James Ihaka is a Herald reporter based in Hamilton.

Fans deluge Crowe with messages of support after cancer shock

Martin Crowe, former New Zealand cricket captain. Photo / Paul Estcourt
Martin Crowe, former New Zealand cricket captain. Photo / Paul Estcourt

Former New Zealand cricket captain Martin Crowe has been inundated with support after news of his fight with cancer went global.

Arguably New Zealand's best-ever batsman, Crowe has been diagnosed with lymphoma, a cancer that affects the lymphatic system, after an MRI scan.

Crowe yesterday received messages of support from fans in the West Indies, India, Pakistan, England and Africa as well as dozens of emails.

Many took to Twitter to wish him well, including former foe English batsman Allan Lamb, who said his thoughts were with him and he was "one of the best batsmen I played against".

Crowe's manager, Louise Henderson, said despite the initial shock from the diagnosis, Crowe and his wife, former beauty queen Lorraine Downes, were dealing with the situation well.

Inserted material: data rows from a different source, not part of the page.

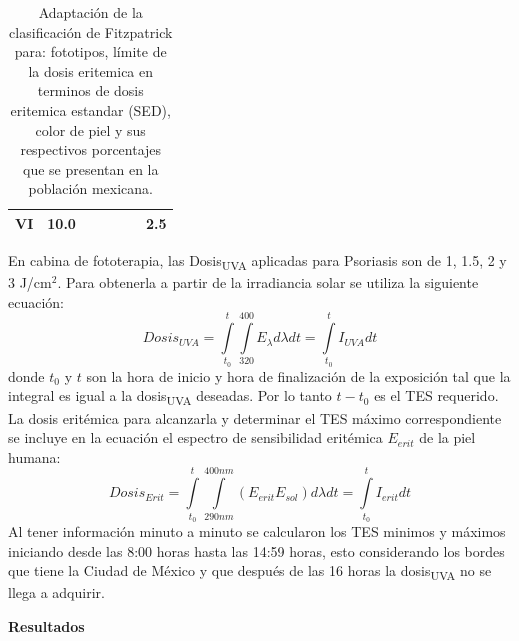 \documentclass{article}
\begin{document}
\begin{multicols}{2}
\begin{center}
\begin{table}[H]
\begin{tabulary}{1.0\linewidth}{ccccccc}
        VI 	&10.0 	&	&  &	&	&2.5	\\ \hline
    \end{tabulary}
    \caption{{Adaptación de la clasificación de Fitzpatrick para: fototipos, límite de la dosis eritemica en terminos de dosis eritemica estandar (SED), color de piel y sus respectivos porcentajes que se presentan en la población mexicana.{\label{fig:fototipo}}}}
    \end{table}
\end{center}
 \vspace{-0.5cm}
En cabina de fototerapia, las Dosis\textsubscript{UVA} aplicadas para Psoriasis son de 1, 1.5, 2 y 3 J/cm$^2$. 
Para obtenerla a partir de la irradiancia solar se utiliza la siguiente ecuación:
\begin{equation*}
    Dosis_{UVA}=\int\limits_{t_0}^t\int\limits_{320}^{400} E_{\lambda} d\lambda dt =\int\limits_{t_0}^{t}I_{UVA}dt
\end{equation*}
donde $t_0$ y $t$ son la hora de inicio y hora de finalización de la exposición tal que la integral es igual a la dosis\textsubscript{UVA} deseadas.
Por lo tanto $t-t_0$ es el TES requerido. La dosis eritémica para alcanzarla y determinar el TES máximo correspondiente se incluye en la ecuación el espectro de sensibilidad eritémica $E_{erit}$ de la piel humana:
\begin{equation*}
    Dosis_{Erit}=\int\limits_{t_0}^{t} \int\limits_{290nm}^{400nm} \left( E_{erit}E_{sol}\right)d\lambda dt = \int\limits_{t_0}^{t}I_{erit}dt
\end{equation*}
Al tener información minuto a minuto se calcularon los TES minimos y máximos iniciando desde las 8:00 horas hasta las 14:59 horas, esto considerando los bordes que tiene la Ciudad de México y que después de las 16 horas la dosis\textsubscript{UVA} no se llega a adquirir.
\begin{center}
\begin{shaded}
\textbf{\textcolor{na}{Resultados}}
\end{shaded}
\end{center}
\vspace{-0.2cm}
\begin{figure}[H]
    \centering

\end{figure}
\end{multicols}
\end{document}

"His state of mind is really incredible and I think he's a champion," said Ms Henderson.

"Lorraine is just a trooper as well and again it comes from that champion mentality - managing demons and fears at a competitive level.

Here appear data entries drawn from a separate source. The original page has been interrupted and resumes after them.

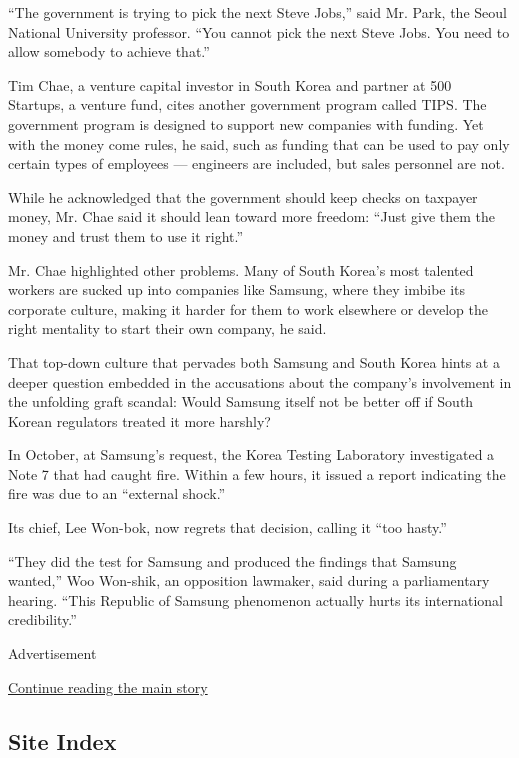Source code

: ``The government is trying to pick the next Steve Jobs,'' said Mr. Park,
the Seoul National University professor. ``You cannot pick the next
Steve Jobs. You need to allow somebody to achieve that.''

Tim Chae, a venture capital investor in South Korea and partner at 500
Startups, a venture fund, cites another government program called TIPS.
The government program is designed to support new companies with
funding. Yet with the money come rules, he said, such as funding that
can be used to pay only certain types of employees --- engineers are
included, but sales personnel are not.

While he acknowledged that the government should keep checks on taxpayer
money, Mr. Chae said it should lean toward more freedom: ``Just give
them the money and trust them to use it right.''

Mr. Chae highlighted other problems. Many of South Korea's most talented
workers are sucked up into companies like Samsung, where they imbibe its
corporate culture, making it harder for them to work elsewhere or
develop the right mentality to start their own company, he said.

That top-down culture that pervades both Samsung and South Korea hints
at a deeper question embedded in the accusations about the company's
involvement in the unfolding graft scandal: Would Samsung itself not be
better off if South Korean regulators treated it more harshly?

In October, at Samsung's request, the Korea Testing Laboratory
investigated a Note 7 that had caught fire. Within a few hours, it
issued a report indicating the fire was due to an ``external shock.''

Its chief, Lee Won-bok, now regrets that decision, calling it ``too
hasty.''

``They did the test for Samsung and produced the findings that Samsung
wanted,'' Woo Won-shik, an opposition lawmaker, said during a
parliamentary hearing. ``This Republic of Samsung phenomenon actually
hurts its international credibility.''

Advertisement

\protect\hyperlink{after-bottom}{Continue reading the main story}

\hypertarget{site-index}{%
\subsection{Site Index}\label{site-index}}

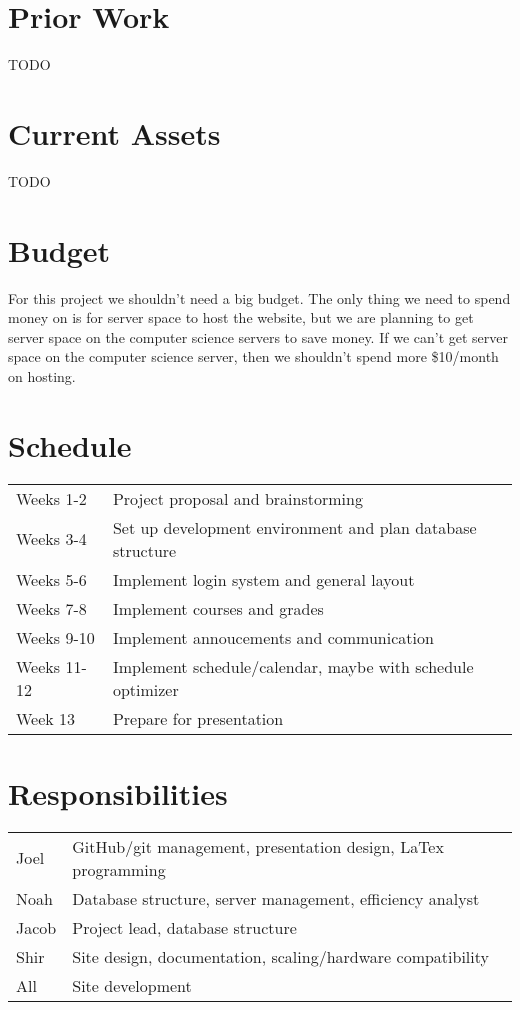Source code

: \documentclass{article}
\begin{document}
\section{Prior Work}

TODO

\section{Current Assets}

TODO

\section{Budget}

For this project we shouldn't need a big budget. The only thing we need to
spend money on is for server space to host the website, but we are planning to
get server space on the computer science servers to save money. If we can't get
server space on the computer science server, then we shouldn't spend more
\$10/month on hosting.

\section{Schedule}

\begin{tabular}{ll}
    Weeks 1-2&Project proposal and brainstorming\\
    Weeks 3-4&Set up development environment and plan database structure\\
    Weeks 5-6&Implement login system and general layout\\
    Weeks 7-8&Implement courses and grades\\
    Weeks 9-10&Implement annoucements and communication\\
    Weeks 11-12&Implement schedule/calendar, maybe with schedule optimizer\\
    Week 13&Prepare for presentation\\
\end{tabular}

\section{Responsibilities}

\begin{tabular}{ll}
    Joel&GitHub/git management, presentation design, LaTex programming\\
    Noah&Database structure, server management, efficiency analyst\\
    Jacob&Project lead, database structure\\
    Shir&Site design, documentation, scaling/hardware compatibility\\
    All&Site development\\
\end{tabular}

\nocite{*}

{}

\end{document}
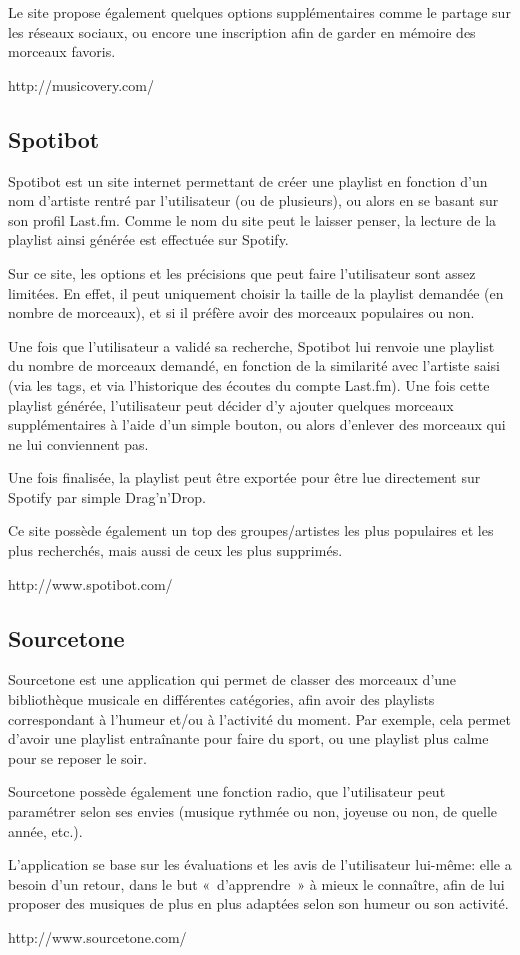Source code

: Le site propose également quelques options supplémentaires comme le partage 
sur les réseaux sociaux, ou encore une inscription afin de garder en mémoire 
des morceaux favoris.

http://musicovery.com/

\subsection{Spotibot}
\label{existant:generateurs:spotibot}

Spotibot est un site internet permettant de créer une playlist en fonction 
d'un nom d'artiste rentré par l'utilisateur (ou de plusieurs), ou alors en 
se basant sur son profil Last.fm. Comme le nom du site peut le laisser 
penser, la lecture de la playlist ainsi générée est effectuée sur Spotify.

Sur ce site, les options et les précisions que peut faire l'utilisateur sont 
assez limitées. En effet, il peut uniquement choisir la taille de la 
playlist demandée (en nombre de morceaux), et si il préfère avoir des 
morceaux populaires ou non.

Une fois que l'utilisateur a validé sa recherche, Spotibot lui renvoie une 
playlist du nombre de morceaux demandé, en fonction de la similarité avec 
l'artiste saisi (via les tags, et via l'historique des écoutes du compte 
Last.fm). Une fois cette playlist générée, l'utilisateur peut décider d'y 
ajouter quelques morceaux supplémentaires à l'aide d'un simple bouton, ou 
alors d'enlever des morceaux qui ne lui conviennent pas.

Une fois finalisée, la playlist peut être exportée pour être lue directement 
sur Spotify par simple Drag'n'Drop.

Ce site possède également un top des groupes/artistes les plus populaires et 
les plus recherchés, mais aussi de ceux les plus supprimés.

http://www.spotibot.com/

\subsection{Sourcetone}
\label{existant:generateurs:sourcetone}

Sourcetone est une application qui permet de classer des morceaux d'une 
bibliothèque musicale en différentes catégories, afin avoir des playlists 
correspondant à l'humeur et/ou à l'activité du moment. Par exemple, cela 
permet d'avoir une playlist entraînante pour faire du sport, ou une playlist 
plus calme pour se reposer le soir.

Sourcetone possède également une fonction radio, que l'utilisateur peut 
paramétrer selon ses envies (musique rythmée ou non, joyeuse ou non, de 
quelle année, etc.).

L'application se base sur les évaluations et les avis de l'utilisateur 
lui-même: elle a besoin d'un retour, dans le but «~d'apprendre~» à mieux le 
connaître, afin de lui proposer des musiques de plus en plus adaptées selon 
son humeur ou son activité.

http://www.sourcetone.com/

"They are kind of match-fit at calming that thing down.

"Obviously they have gone through the immediate wave of shock, the storm has hit and now they are empowering themselves through information and meetings."

Crowe's former teammate and coach Warren Lees told the Herald yesterday he believed his friend's single-mindedness would help his fight.

"He planned the [1992] World Cup ... and he was briefly the best batsman and the best captain and therefore he has overcome things in the past," said Lees.

"It's a different challenge but if anyone could overcome it Hogan [Crowe's nickname] would have the determination and a mindset to overcome it.

"He's definitely got that [mindset]."

Ms Henderson said Crowe initially complained of swelling to his glands which led him to see a doctor.

"It's almost like you go to the GP with a sore throat and swollen glands and you know you're run down, they will say "slow down and get more sleep, take a tonic, whatever.

"If you're prone to that sort of thing that could be a sign that your immune system is vulnerable and that can mean that your lymph nodes - so your immune system is an indicator."

Crowe saw a nutritionist yesterday and will continue to see specialists over the coming few days.